Material to process>
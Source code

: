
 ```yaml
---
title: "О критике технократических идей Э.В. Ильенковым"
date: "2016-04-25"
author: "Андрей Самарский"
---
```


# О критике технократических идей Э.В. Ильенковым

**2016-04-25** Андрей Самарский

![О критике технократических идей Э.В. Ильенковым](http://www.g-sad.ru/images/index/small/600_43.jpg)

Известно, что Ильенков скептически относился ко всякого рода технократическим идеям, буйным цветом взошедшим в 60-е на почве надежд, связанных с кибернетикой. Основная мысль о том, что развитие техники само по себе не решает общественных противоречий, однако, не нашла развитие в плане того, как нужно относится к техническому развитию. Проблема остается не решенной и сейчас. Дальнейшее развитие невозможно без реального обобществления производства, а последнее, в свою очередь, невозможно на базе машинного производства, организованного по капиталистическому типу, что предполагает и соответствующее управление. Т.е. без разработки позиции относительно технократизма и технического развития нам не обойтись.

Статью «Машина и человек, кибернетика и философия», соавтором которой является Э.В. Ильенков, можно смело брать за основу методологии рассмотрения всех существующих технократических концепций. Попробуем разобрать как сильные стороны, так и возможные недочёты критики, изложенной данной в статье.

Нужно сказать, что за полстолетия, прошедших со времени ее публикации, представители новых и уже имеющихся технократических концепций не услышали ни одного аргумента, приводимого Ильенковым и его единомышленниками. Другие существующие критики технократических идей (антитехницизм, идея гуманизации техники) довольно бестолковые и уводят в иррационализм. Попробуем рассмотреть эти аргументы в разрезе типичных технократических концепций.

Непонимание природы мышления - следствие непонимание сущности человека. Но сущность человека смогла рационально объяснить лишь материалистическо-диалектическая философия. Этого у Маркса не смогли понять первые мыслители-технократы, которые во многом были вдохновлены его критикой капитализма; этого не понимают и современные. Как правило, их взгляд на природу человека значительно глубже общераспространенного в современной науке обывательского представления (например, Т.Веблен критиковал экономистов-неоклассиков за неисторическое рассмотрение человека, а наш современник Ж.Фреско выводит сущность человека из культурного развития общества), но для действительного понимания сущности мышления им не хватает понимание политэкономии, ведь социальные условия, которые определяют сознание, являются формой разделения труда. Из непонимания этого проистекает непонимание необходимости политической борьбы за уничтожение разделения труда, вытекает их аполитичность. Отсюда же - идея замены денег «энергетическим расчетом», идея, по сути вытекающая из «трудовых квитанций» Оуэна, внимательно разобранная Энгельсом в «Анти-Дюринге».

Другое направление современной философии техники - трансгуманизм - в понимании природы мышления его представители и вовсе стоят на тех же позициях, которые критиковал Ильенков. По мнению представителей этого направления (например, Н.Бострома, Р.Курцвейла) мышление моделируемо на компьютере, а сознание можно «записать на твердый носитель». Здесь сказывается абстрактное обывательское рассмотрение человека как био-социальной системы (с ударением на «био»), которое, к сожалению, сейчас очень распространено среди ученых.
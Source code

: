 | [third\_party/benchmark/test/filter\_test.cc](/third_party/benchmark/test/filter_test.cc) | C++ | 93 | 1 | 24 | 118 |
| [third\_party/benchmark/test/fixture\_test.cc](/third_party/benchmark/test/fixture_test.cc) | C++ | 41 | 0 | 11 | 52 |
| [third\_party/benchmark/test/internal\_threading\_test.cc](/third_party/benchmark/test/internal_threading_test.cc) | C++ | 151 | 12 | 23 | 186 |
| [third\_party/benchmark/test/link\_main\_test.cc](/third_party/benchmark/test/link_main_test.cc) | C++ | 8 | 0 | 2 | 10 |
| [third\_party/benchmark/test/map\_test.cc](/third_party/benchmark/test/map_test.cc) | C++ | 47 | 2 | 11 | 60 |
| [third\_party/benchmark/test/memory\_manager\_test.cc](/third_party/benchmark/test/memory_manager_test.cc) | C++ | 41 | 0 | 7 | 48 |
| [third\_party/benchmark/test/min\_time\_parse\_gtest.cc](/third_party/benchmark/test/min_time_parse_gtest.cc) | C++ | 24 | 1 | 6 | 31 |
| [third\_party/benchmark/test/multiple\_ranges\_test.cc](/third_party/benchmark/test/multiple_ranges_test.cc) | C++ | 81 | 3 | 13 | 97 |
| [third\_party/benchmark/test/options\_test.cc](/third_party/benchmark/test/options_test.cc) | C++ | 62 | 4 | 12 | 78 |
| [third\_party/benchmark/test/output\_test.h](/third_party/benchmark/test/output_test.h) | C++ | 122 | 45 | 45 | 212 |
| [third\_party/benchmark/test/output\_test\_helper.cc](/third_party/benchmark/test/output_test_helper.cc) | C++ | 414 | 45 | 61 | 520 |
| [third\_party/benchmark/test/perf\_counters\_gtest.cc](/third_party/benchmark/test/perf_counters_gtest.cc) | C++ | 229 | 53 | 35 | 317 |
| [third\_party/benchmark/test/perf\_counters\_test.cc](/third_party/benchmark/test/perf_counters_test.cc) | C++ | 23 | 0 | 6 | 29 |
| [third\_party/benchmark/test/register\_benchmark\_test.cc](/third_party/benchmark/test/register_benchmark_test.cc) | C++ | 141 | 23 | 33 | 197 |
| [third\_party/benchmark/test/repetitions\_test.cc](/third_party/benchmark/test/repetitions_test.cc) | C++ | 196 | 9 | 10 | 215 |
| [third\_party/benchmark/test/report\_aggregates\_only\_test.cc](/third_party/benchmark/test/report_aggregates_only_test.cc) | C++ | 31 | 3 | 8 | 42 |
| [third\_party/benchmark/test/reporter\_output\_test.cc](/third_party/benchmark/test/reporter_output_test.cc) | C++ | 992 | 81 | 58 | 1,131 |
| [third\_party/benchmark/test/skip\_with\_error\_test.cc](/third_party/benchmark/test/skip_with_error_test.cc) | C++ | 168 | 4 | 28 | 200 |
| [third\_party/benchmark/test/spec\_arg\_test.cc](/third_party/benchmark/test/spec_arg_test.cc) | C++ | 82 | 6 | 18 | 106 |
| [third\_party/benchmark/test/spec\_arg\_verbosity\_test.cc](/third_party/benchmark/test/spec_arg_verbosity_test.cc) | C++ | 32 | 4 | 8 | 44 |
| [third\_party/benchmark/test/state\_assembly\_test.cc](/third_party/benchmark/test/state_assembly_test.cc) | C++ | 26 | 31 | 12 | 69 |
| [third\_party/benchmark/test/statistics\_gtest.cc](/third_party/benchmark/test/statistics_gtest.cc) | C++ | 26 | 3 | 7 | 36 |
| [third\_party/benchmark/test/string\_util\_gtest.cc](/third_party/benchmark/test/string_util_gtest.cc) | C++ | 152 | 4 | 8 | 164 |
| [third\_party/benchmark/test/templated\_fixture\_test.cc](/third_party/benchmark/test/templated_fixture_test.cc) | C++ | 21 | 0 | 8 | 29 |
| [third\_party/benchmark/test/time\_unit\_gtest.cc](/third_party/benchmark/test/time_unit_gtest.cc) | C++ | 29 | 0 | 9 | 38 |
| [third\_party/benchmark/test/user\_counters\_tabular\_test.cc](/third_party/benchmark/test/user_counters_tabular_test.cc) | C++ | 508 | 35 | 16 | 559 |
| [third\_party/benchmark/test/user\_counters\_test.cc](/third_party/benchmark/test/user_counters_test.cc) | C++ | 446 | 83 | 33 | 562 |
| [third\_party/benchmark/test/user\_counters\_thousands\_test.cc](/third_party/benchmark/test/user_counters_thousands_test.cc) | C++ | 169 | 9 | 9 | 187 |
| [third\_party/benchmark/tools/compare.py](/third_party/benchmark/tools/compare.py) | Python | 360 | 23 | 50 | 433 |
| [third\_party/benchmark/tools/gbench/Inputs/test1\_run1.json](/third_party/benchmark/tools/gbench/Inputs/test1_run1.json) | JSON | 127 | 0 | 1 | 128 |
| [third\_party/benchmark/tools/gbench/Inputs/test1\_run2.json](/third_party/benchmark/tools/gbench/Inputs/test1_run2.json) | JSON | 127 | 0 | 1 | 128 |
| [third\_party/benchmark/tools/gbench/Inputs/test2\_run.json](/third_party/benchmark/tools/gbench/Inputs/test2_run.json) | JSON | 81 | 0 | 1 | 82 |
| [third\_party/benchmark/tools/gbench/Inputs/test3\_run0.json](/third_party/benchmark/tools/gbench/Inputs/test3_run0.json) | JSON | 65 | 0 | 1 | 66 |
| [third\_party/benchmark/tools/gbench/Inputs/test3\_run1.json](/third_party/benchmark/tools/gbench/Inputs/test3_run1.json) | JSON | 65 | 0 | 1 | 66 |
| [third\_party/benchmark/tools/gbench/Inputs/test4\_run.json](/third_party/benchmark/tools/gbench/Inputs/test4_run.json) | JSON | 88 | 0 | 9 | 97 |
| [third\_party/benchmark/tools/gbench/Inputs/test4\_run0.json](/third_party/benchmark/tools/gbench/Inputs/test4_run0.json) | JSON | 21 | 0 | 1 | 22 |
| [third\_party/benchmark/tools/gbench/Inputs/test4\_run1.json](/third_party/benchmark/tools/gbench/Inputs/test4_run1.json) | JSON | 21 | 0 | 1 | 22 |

Problem statement>
Check each line of the entries above, and show every one holding the word "Самарский".

Expected answer>
author: "Андрей Самарский"
**2016-04-25** Андрей Самарский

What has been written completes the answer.